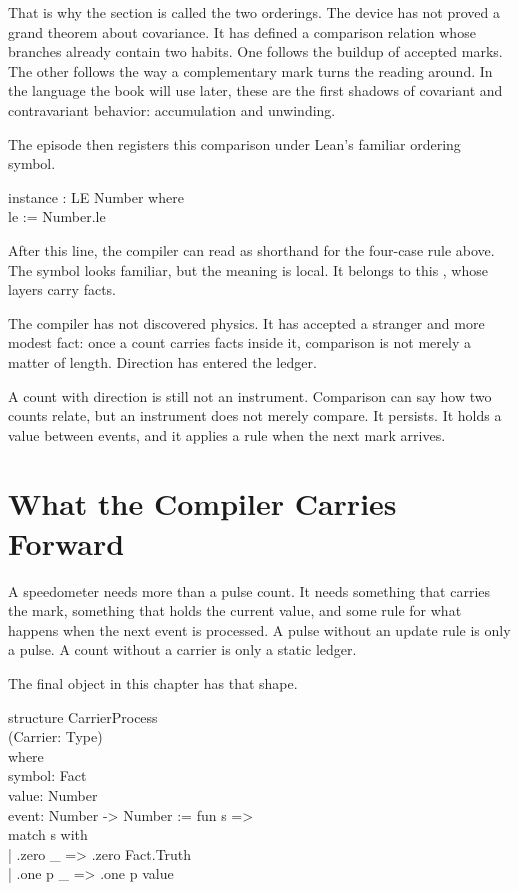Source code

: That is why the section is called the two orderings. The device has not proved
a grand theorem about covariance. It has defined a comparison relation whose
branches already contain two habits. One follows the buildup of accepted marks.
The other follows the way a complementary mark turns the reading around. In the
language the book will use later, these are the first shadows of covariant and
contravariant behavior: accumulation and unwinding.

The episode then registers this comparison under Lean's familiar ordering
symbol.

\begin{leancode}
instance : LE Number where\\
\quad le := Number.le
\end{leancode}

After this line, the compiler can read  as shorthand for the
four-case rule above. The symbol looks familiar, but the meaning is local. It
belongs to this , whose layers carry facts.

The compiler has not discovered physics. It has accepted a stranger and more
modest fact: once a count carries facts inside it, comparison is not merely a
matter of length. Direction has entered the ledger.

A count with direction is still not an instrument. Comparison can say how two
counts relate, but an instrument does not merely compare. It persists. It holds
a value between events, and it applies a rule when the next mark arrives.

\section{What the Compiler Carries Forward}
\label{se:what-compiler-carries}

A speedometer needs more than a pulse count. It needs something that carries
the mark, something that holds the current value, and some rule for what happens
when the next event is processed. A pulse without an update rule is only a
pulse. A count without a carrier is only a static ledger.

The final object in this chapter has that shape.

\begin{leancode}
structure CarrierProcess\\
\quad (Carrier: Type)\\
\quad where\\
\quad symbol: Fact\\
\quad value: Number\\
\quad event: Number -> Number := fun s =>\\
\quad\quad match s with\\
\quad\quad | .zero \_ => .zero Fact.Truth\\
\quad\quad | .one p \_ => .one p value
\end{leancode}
--------------------------------
■ ASSIGNMENT ■
Only the lines from the top of the records through the line with "A count with direction" belong in the copy; write them out exactly, leaving out pictures.

■ REPLY TO THE TASK ■
Source code

: That is why the section is called the two orderings. The device has not proved
a grand theorem about covariance. It has defined a comparison relation whose
branches already contain two habits. One follows the buildup of accepted marks.
The other follows the way a complementary mark turns the reading around. In the
language the book will use later, these are the first shadows of covariant and
contravariant behavior: accumulation and unwinding.

The episode then registers this comparison under Lean's familiar ordering
symbol.

\begin{leancode}
instance : LE Number where\\
\quad le := Number.le
\end{leancode}

After this line, the compiler can read  as shorthand for the
four-case rule above. The symbol looks familiar, but the meaning is local. It
belongs to this , whose layers carry facts.

The compiler has not discovered physics. It has accepted a stranger and more
modest fact: once a count carries facts inside it, comparison is not merely a
matter of length. Direction has entered the ledger.

A count with direction is still not an instrument. Comparison can say how two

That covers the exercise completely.